• **DIRECTIONS FOR THIS TASK**:
Which lines of the records below contain the word "schemaless"? Show each one.

[Records drawn from a dataset]

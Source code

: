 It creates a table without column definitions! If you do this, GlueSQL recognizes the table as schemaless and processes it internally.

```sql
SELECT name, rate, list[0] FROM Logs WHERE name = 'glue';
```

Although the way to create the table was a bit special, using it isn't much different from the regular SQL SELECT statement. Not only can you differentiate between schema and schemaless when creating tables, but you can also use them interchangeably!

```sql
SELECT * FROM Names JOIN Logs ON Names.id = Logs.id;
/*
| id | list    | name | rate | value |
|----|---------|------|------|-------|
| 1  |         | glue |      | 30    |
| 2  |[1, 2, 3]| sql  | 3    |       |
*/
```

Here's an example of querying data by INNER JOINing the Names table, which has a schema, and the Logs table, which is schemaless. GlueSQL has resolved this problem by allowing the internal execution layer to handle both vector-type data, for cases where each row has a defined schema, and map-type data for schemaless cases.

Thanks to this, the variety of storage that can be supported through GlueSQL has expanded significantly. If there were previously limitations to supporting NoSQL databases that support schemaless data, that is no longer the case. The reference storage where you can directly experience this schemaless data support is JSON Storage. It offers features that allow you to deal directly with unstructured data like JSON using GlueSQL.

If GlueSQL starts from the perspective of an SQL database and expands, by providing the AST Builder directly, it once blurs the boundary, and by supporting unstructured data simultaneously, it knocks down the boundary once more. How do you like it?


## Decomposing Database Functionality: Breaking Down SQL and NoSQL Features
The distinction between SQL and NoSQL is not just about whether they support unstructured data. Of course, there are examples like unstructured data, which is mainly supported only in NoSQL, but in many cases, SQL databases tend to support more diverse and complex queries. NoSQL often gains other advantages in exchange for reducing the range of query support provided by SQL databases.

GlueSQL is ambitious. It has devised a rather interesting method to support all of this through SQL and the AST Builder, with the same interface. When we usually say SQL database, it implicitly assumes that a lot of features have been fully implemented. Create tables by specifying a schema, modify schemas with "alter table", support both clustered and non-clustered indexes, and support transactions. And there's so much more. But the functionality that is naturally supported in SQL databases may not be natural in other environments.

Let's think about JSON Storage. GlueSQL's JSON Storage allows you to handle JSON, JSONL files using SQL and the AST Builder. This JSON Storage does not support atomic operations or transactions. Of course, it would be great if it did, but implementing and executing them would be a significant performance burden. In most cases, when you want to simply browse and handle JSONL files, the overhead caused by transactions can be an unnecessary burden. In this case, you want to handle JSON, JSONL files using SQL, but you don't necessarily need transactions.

• **SOLUTION FOR THIS EXERCISE**:
: It creates a table without column definitions! If you do this, GlueSQL recognizes the table as schemaless and processes it internally.
Although the way to create the table was a bit special, using it isn't much different from the regular SQL SELECT statement. Not only can you differentiate between schema and schemaless when creating tables, but you can also use them interchangeably!
Here's an example of querying data by INNER JOINing the Names table, which has a schema, and the Logs table, which is schemaless. GlueSQL has resolved this problem by allowing the internal execution layer to handle both vector-type data, for cases where each row has a defined schema, and map-type data for schemaless cases.
Thanks to this, the variety of storage that can be supported through GlueSQL has expanded significantly. If there were previously limitations to supporting NoSQL databases that support schemaless data, that is no longer the case. The reference storage where you can directly experience this schemaless data support is JSON Storage. It offers features that allow you to deal directly with unstructured data like JSON using GlueSQL.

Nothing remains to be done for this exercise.